Among all injection types, SQL injection is one of the most common attack vectors, and arguably the most dangerous. As Python is one of the most popular programming languages in the world, knowing how to protect against Python SQL injection is critical.

Every few years, the Open Web Application Security Project (OWASP) ranks the most critical web application security risks. Since the first report, injection risks have always been on top. Among all injection types, SQL injection is one of the most common attack vectors, and arguably the most dangerous. As Python is one of the most popular programming languages in the world, knowing how to protect against Python SQL injection is critical.

In this tutorial, you’re going to learn:

  • What Python SQL injection is and how to prevent it
  • How to compose queries with both literals and identifiers as parameters
  • How to safely execute queries in a database

Table of Contents

This tutorial is suited for users of all database engines. The examples here use PostgreSQL, but the results can be reproduced in other database management systems (such as SQLite, MySQL, Microsoft SQL Server, Oracle, and so on).

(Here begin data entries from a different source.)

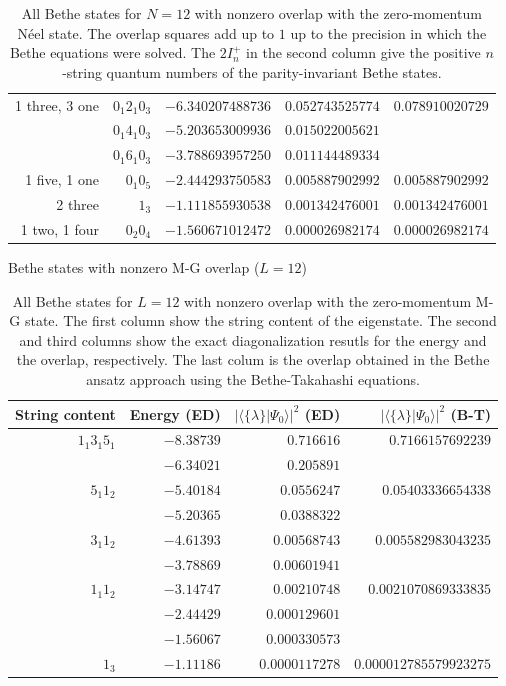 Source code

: \documentclass[11pt]{iopart}
\begin{document}
\begin{table}[h]
\begin{tabular}{rrrrr}
    \midrule
1 three, 3 one &$0_1 2_1 0_3$ & $-6.340207488736$ & $0.052743525774$ & $0.078910020729$ \\
  &$0_1 4_1 0_3$ & $-5.203653009936$ & $0.015022005621$ \\
  &$0_1 6_1 0_3$ & $-3.788693957250$ & $0.011144489334$ \\
      \midrule
1 five, 1 one &$0_1 0_5$ & $-2.444293750583$ & $0.005887902992$ & $0.005887902992$ \\
      \midrule
2 three &$1_3$ & $-1.111855930538$ & $0.001342476001$ & $0.001342476001$ \\
      \midrule
1 two, 1 four &$0_2 0_4$ & $-1.560671012472$ & $0.000026982174$ & $0.000026982174$ \\
  \bottomrule
 \end{tabular}
\caption{All Bethe states for $N=12$ with nonzero overlap with the zero-momentum N\'eel state. The 
overlap squares add up to $1$ up to the precision in which the Bethe equations were solved. The 
$2I^+_n$ in the second column give the positive $n$-string quantum numbers of the parity-invariant 
Bethe states.}
\label{table:RV:sumruleN12}
\end{table}

\begin{table}[h]
\scriptsize
\centering
Bethe states with nonzero M-G overlap ($L=12$)\\[1ex]
\begin{tabular}{rrrr}
String content & Energy (ED) & $|\langle \{\lambda\}| \Psi_0 \rangle|^2$ (ED) & $|\langle \{\lambda\}| \Psi_0 \rangle|^2$ (B-T) \\[0.3em]
\toprule
$1_1 3_1 5_1$ & $-8.38739$  & $0.716616$     &  $0.7166157692239$\\
              & $-6.34021$  & $0.205891$     &  \\
$5_1 1_2$     & $-5.40184$  & $0.0556247$    & $0.05403336654338$\\
              & $-5.20365$  & $0.0388322$    & \\
$3_1 1_2$     & $-4.61393$  & $0.00568743$   & $0.005582983043235$\\
              & $-3.78869$  & $0.00601941$   & \\
$1_1 1_2$     & $-3.14747$  & $0.00210748$   & $0.0021070869333835$\\
              & $-2.44429$  & $0.000129601$  & \\
              & $-1.56067$  & $0.000330573$  & \\
$1_3$         & $-1.11186$  & $0.0000117278$ & $0.000012785579923275$\\
\bottomrule
\end{tabular}
\caption{All Bethe states for $L=12$ with nonzero overlap with the zero-momentum 
 M-G state. The first column show the string content of the eigenstate. The second 
 and third columns show the exact diagonalization resutls for the energy and the 
 overlap, respectively. The last colum is the overlap obtained in the Bethe ansatz 
 approach using the Bethe-Takahashi equations.
}
\label{table:RV:sumruleN12}
\end{table}
\end{document}
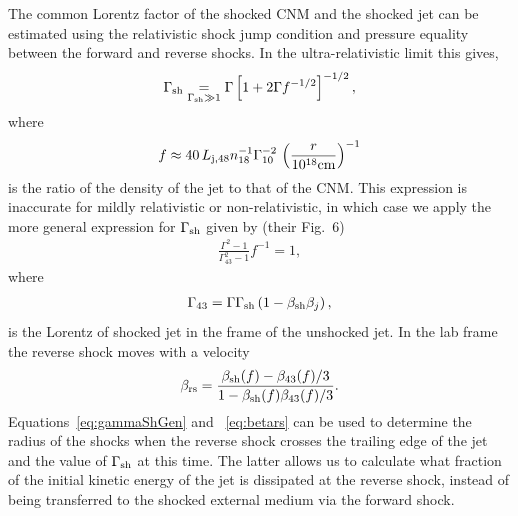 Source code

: \documentclass[usenatbib,fleqn]{mnras}
\newcommand       \be          {\begin{eqnarray}}
\newcommand       \ee          {\end{eqnarray}}
\begin{document}
The common Lorentz factor of the shocked CNM and the shocked jet can be estimated using the relativistic shock jump condition and pressure equality between the forward and reverse shocks.  In the ultra-relativistic limit this gives,
\begin{equation}
\Gamma_{\rm sh} \underset{\Gamma_{\rm sh} \gg 1}= \Gamma\left[1 + 2\Gamma f^{-1/2}\right]^{-1/2},
\end{equation}
where
\begin{equation}
  f\approx 40\,  L_{\rm j,48} n_{18}^{-1} \Gamma_{10}^{-2} \, \left(\frac{r}{10^{18} {\rm
        cm}}\right)^{-1} 
\end{equation}
is the ratio of the density of the jet to that of the CNM.  This expression is inaccurate for mildly relativistic or non-relativistic, in which case we apply the more general expression for $\Gamma_{\rm sh}$ given by 
\citet{Beloborodov&Uhm2006} (their Fig.~6)
\be
\frac{\Gamma^2-1}{\Gamma_{43}^2-1} f^{-1}=1 ,
\ee
where
\be
\Gamma_{43}=\Gamma \Gamma_{\rm sh} \left(1-\beta_{\rm sh} \beta_j\right),
\label{eq:gammaShGen}
\ee
is the Lorentz of shocked jet in the frame of the unshocked jet. In the lab frame the reverse shock moves with a velocity
\begin{equation}
\beta_{\rm rs}=\frac{\beta_{\rm sh}(f)-\beta_{43}(f)/3}{1-\beta_{\rm
    sh}(f) \beta_{43}(f)/3}.
\label{eq:betars}
\end{equation} 
%
Equations~\eqref{eq:gammaShGen} and ~\eqref{eq:betars} can be used to
determine the radius of the shocks when the reverse shock crosses the
trailing edge of the jet and the value of $\Gamma_{\rm sh}$ at this
time.  The latter allows us to calculate what fraction of the initial
kinetic energy of the jet is dissipated at the reverse shock, instead
of being transferred to the shocked external medium via the forward
shock.



\clearpage
  \footnotesize{
    
    
  }
\end{document}
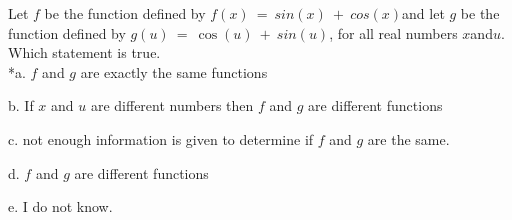 
Let \(f\) be the function defined by
\(f(x)\  = \ sin(x)\  + \ cos(x)\)and let \(g\) be the function defined
by \(g(u)\  = \ \cos(u)\  + \ sin(u)\), for all real numbers
\(x\)and\(u\). Which statement is true.\\

*a. \(f\) and \(g\) are exactly the same functions

b. If \(x\) and \(u\) are different numbers then \(f\) and \(g\) are
different functions

c. not enough information is given to determine if \(f\) and \(g\) are
the same.

d. \(f\) and \(g\) are different functions

e. I do not know.\\
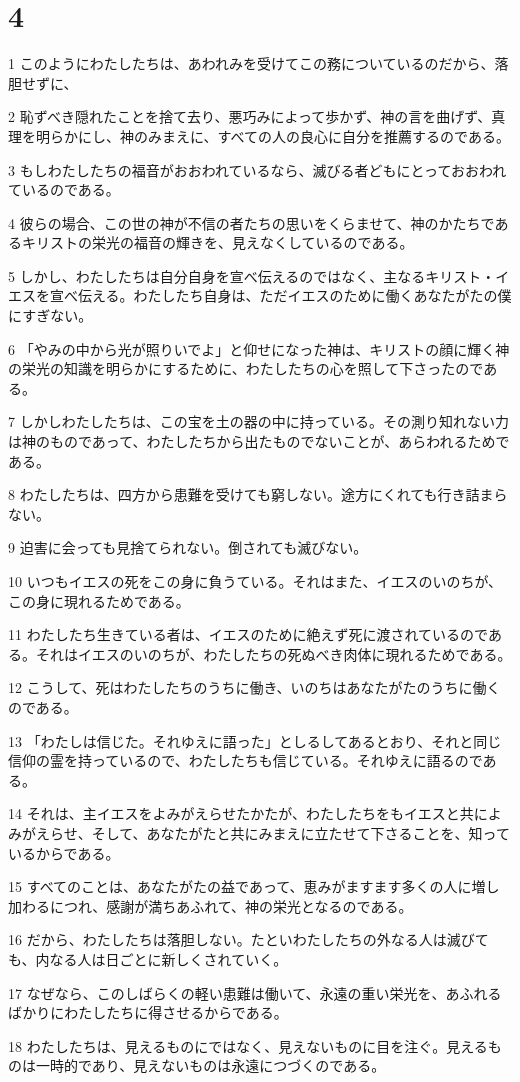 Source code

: \chapter{4}

\par 1 このようにわたしたちは、あわれみを受けてこの務についているのだから、落胆せずに、
\par 2 恥ずべき隠れたことを捨て去り、悪巧みによって歩かず、神の言を曲げず、真理を明らかにし、神のみまえに、すべての人の良心に自分を推薦するのである。
\par 3 もしわたしたちの福音がおおわれているなら、滅びる者どもにとっておおわれているのである。
\par 4 彼らの場合、この世の神が不信の者たちの思いをくらませて、神のかたちであるキリストの栄光の福音の輝きを、見えなくしているのである。
\par 5 しかし、わたしたちは自分自身を宣べ伝えるのではなく、主なるキリスト・イエスを宣べ伝える。わたしたち自身は、ただイエスのために働くあなたがたの僕にすぎない。
\par 6 「やみの中から光が照りいでよ」と仰せになった神は、キリストの顔に輝く神の栄光の知識を明らかにするために、わたしたちの心を照して下さったのである。
\par 7 しかしわたしたちは、この宝を土の器の中に持っている。その測り知れない力は神のものであって、わたしたちから出たものでないことが、あらわれるためである。
\par 8 わたしたちは、四方から患難を受けても窮しない。途方にくれても行き詰まらない。
\par 9 迫害に会っても見捨てられない。倒されても滅びない。
\par 10 いつもイエスの死をこの身に負うている。それはまた、イエスのいのちが、この身に現れるためである。
\par 11 わたしたち生きている者は、イエスのために絶えず死に渡されているのである。それはイエスのいのちが、わたしたちの死ぬべき肉体に現れるためである。
\par 12 こうして、死はわたしたちのうちに働き、いのちはあなたがたのうちに働くのである。
\par 13 「わたしは信じた。それゆえに語った」としるしてあるとおり、それと同じ信仰の霊を持っているので、わたしたちも信じている。それゆえに語るのである。
\par 14 それは、主イエスをよみがえらせたかたが、わたしたちをもイエスと共によみがえらせ、そして、あなたがたと共にみまえに立たせて下さることを、知っているからである。
\par 15 すべてのことは、あなたがたの益であって、恵みがますます多くの人に増し加わるにつれ、感謝が満ちあふれて、神の栄光となるのである。
\par 16 だから、わたしたちは落胆しない。たといわたしたちの外なる人は滅びても、内なる人は日ごとに新しくされていく。
\par 17 なぜなら、このしばらくの軽い患難は働いて、永遠の重い栄光を、あふれるばかりにわたしたちに得させるからである。
\par 18 わたしたちは、見えるものにではなく、見えないものに目を注ぐ。見えるものは一時的であり、見えないものは永遠につづくのである。

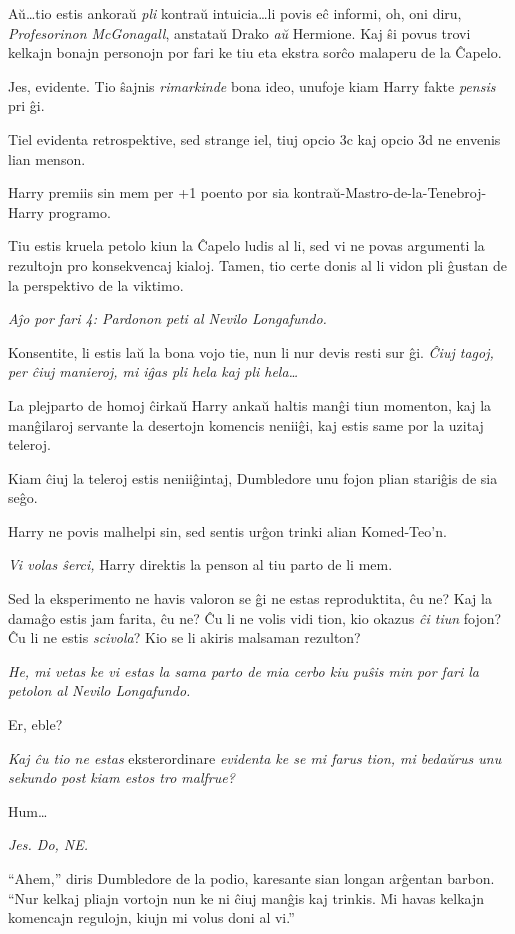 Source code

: Aŭ\ldots tio estis ankoraŭ \emph{pli} kontraŭ intuicia\ldots li povis
eĉ informi, oh, oni diru, \emph{Profesorinon McGonagall}, anstataŭ
Drako \emph{aŭ} Hermione. Kaj ŝi povus trovi kelkajn bonajn personojn por
fari ke tiu eta ekstra sorĉo malaperu de la Ĉapelo.

Jes, evidente. Tio ŝajnis \emph{rimarkinde} bona ideo, unufoje kiam
Harry fakte \emph{pensis} pri ĝi.

Tiel evidenta retrospektive, sed strange iel, tiuj opcio 3c kaj opcio
3d ne envenis lian menson.

Harry premiis sin mem per +1 poento por sia
kontraŭ-Mastro-de-la-Tenebroj-Harry programo.

Tiu estis kruela petolo kiun la Ĉapelo ludis al li, sed vi ne povas
argumenti la rezultojn pro konsekvencaj kialoj. Tamen, tio certe donis
al li vidon pli ĝustan de la perspektivo de la viktimo.

\emph{Aĵo por fari 4: Pardonon peti al Nevilo Longafundo.}

Konsentite, li estis laŭ la bona vojo tie, nun li nur devis resti sur
ĝi. \emph{Ĉiuj tagoj, per ĉiuj manieroj, mi iĝas pli hela kaj pli
  hela\ldots}

La plejparto de homoj ĉirkaŭ Harry ankaŭ haltis manĝi tiun momenton,
kaj la manĝilaroj servante la desertojn komencis neniiĝi, kaj estis
same por la uzitaj teleroj.

Kiam ĉiuj la teleroj estis neniiĝintaj, Dumbledore unu fojon plian
stariĝis de sia seĝo.

Harry ne povis malhelpi sin, sed sentis urĝon trinki alian
Komed-Teo'n.

\emph{Vi \emph{volas} ŝerci,} Harry direktis la penson al tiu parto de li mem.

Sed la eksperimento ne havis valoron se ĝi ne estas reproduktita, ĉu
ne?  Kaj la damaĝo estis jam farita, ĉu ne? Ĉu li ne volis vidi tion,
kio okazus \emph{ĉi tiun} fojon? Ĉu li ne estis \emph{scivola}? Kio se
li akiris malsaman rezulton?

\emph{He, mi vetas ke vi estas la sama parto de mia cerbo kiu puŝis
  min por fari la petolon al Nevilo Longafundo.}

Er, eble?

\emph{Kaj ĉu tio ne estas} eksterordinare \emph{evidenta ke se mi
  farus tion, mi bedaŭrus unu sekundo post kiam estos tro malfrue?}

Hum\ldots

\emph{Jes. Do, NE.}

``Ahem,'' diris Dumbledore de la podio, karesante sian longan arĝentan
barbon. ``Nur kelkaj pliajn vortojn nun ke ni ĉiuj manĝis kaj
trinkis. Mi havas kelkajn komencajn regulojn, kiujn mi volus doni al
vi.''

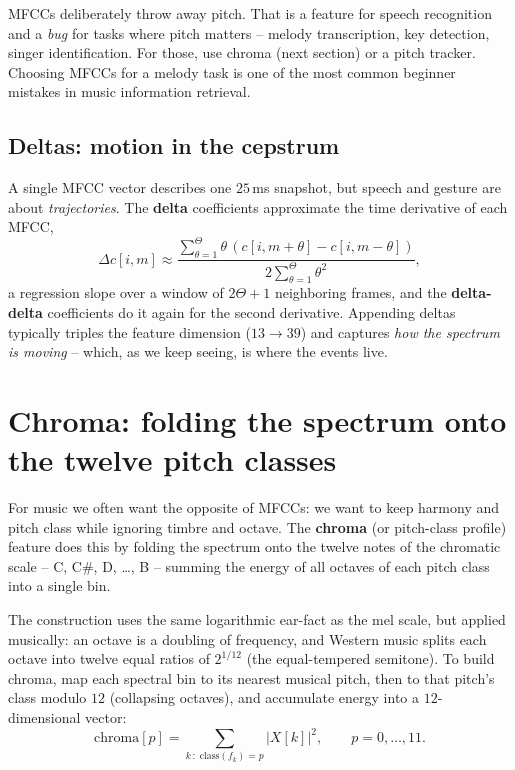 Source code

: \begin{trapbox}
MFCCs deliberately throw away pitch. That is a feature for speech recognition and
a \emph{bug} for tasks where pitch matters -- melody transcription, key
detection, singer identification. For those, use chroma (next section) or a pitch
tracker. Choosing MFCCs for a melody task is one of the most common beginner
mistakes in music information retrieval.
\end{trapbox}

\subsection*{Deltas: motion in the cepstrum}

A single MFCC vector describes one $25$\,ms snapshot, but speech and gesture are
about \emph{trajectories}. The \textbf{delta} coefficients approximate the time
derivative of each MFCC,
\begin{equation}
\label{ch27:delta}
\Delta c[i,m] \approx \frac{\sum_{\theta=1}^{\Theta}\theta\,(c[i,m+\theta]-c[i,m-\theta])}
                            {2\sum_{\theta=1}^{\Theta}\theta^2},
\end{equation}
a regression slope over a window of $2\Theta+1$ neighboring frames, and the \textbf{delta-delta}
coefficients do it again for the second derivative. Appending deltas typically
triples the feature dimension ($13 \to 39$) and captures \emph{how the spectrum is
moving} -- which, as we keep seeing, is where the events live.

\section{Chroma: folding the spectrum onto the twelve pitch classes}
\label{ch27:chroma}

For music we often want the opposite of MFCCs: we want to keep harmony and pitch
class while ignoring timbre and octave. The \textbf{chroma} (or pitch-class
profile) feature does this by folding the spectrum onto the twelve notes of the
chromatic scale -- C, C\#, D, \dots, B -- summing the energy of all octaves of
each pitch class into a single bin.

The construction uses the same logarithmic ear-fact as the mel scale, but applied
musically: an octave is a doubling of frequency, and Western music splits each
octave into twelve equal ratios of $2^{1/12}$ (the equal-tempered semitone). To
build chroma, map each spectral bin to its nearest musical pitch, then to that
pitch's class modulo $12$ (collapsing octaves), and accumulate energy into a
$12$-dimensional vector:
\begin{equation}
\label{ch27:chroma-defn}
\text{chroma}[p] = \sum_{k\,:\;\text{class}(f_k)=p} |X[k]|^2,
\qquad p = 0,\dots,11.
\end{equation}


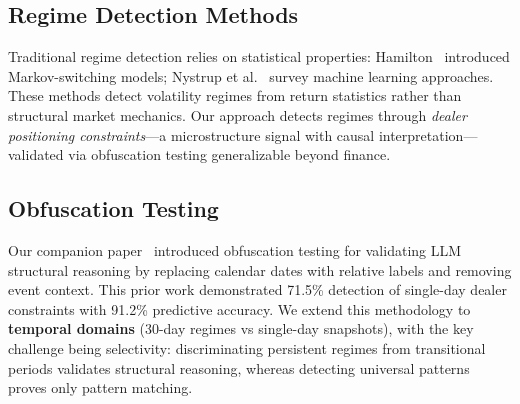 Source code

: \subsection{Regime Detection Methods}

Traditional regime detection relies on statistical properties: Hamilton~\cite{hamilton1989new} introduced Markov-switching models; Nystrup et al.~\cite{nystrup2020regime} survey machine learning approaches. These methods detect volatility regimes from return statistics rather than structural market mechanics. Our approach detects regimes through \textit{dealer positioning constraints}---a microstructure signal with causal interpretation---validated via obfuscation testing generalizable beyond finance.

\subsection{Obfuscation Testing}

Our companion paper~\cite{regan2025obfuscation} introduced obfuscation testing for validating LLM structural reasoning by replacing calendar dates with relative labels and removing event context. This prior work demonstrated 71.5\% detection of single-day dealer constraints with 91.2\% predictive accuracy. We extend this methodology to \textbf{temporal domains} (30-day regimes vs single-day snapshots), with the key challenge being selectivity: discriminating persistent regimes from transitional periods validates structural reasoning, whereas detecting universal patterns proves only pattern matching.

Understanding Python SQL Injection

SQL Injection attacks are such a common security vulnerability that the legendary xkcd webcomic devoted a comic to it:

"Exploits of a Mom" (Image: xkcd)

Generating and executing SQL queries is a common task. However, companies around the world often make horrible mistakes when it comes to composing SQL statements. While the ORM layer usually composes SQL queries, sometimes you have to write your own.

When you use Python to execute these queries directly into a database, there’s a chance you could make mistakes that might compromise your system. In this tutorial, you’ll learn how to successfully implement functions that compose dynamic SQL queries without putting your system at risk for Python SQL injection.

Setting Up a Database

To get started, you’re going to set up a fresh PostgreSQL database and populate it with data. Throughout the tutorial, you’ll use this database to witness firsthand how Python SQL injection works.

Creating a Database

First, open your shell and create a new PostgreSQL database owned by the user postgres:

$ createdb -O postgres psycopgtest

Here you used the command line option -O to set the owner of the database to the user postgres. You also specified the name of the database, which is psycopgtest.

Note: postgres is a special user, which you would normally reserve for administrative tasks, but for this tutorial, it’s fine to use postgres. In a real system, however, you should create a separate user to be the owner of the database.

Your new database is ready to go! You can connect to it using psql:

$ psql -U postgres -d psycopgtest
psql (11.2, server 10.5)
Type "help" for help.

You’re now connected to the database psycopgtest as the user postgres. This user is also the database owner, so you’ll have read permissions on every table in the database.

Creating a Table With Data

Next, you need to create a table with some user information and add data to it:

psycopgtest=# CREATE TABLE users (
    username varchar(30),
    admin boolean
);
CREATE TABLE

psycopgtest=# INSERT INTO users
    (username, admin)
VALUES
    ('ran', true),
    ('haki', false);
INSERT 0 2

psycopgtest=# SELECT * FROM users;
 username | admin
----------+-------
 ran      | t
 haki     | f
(2 rows)

The table has two columns: username and admin. The admin column indicates whether or not a user has administrative privileges. Your goal is to target the admin field and try to abuse it.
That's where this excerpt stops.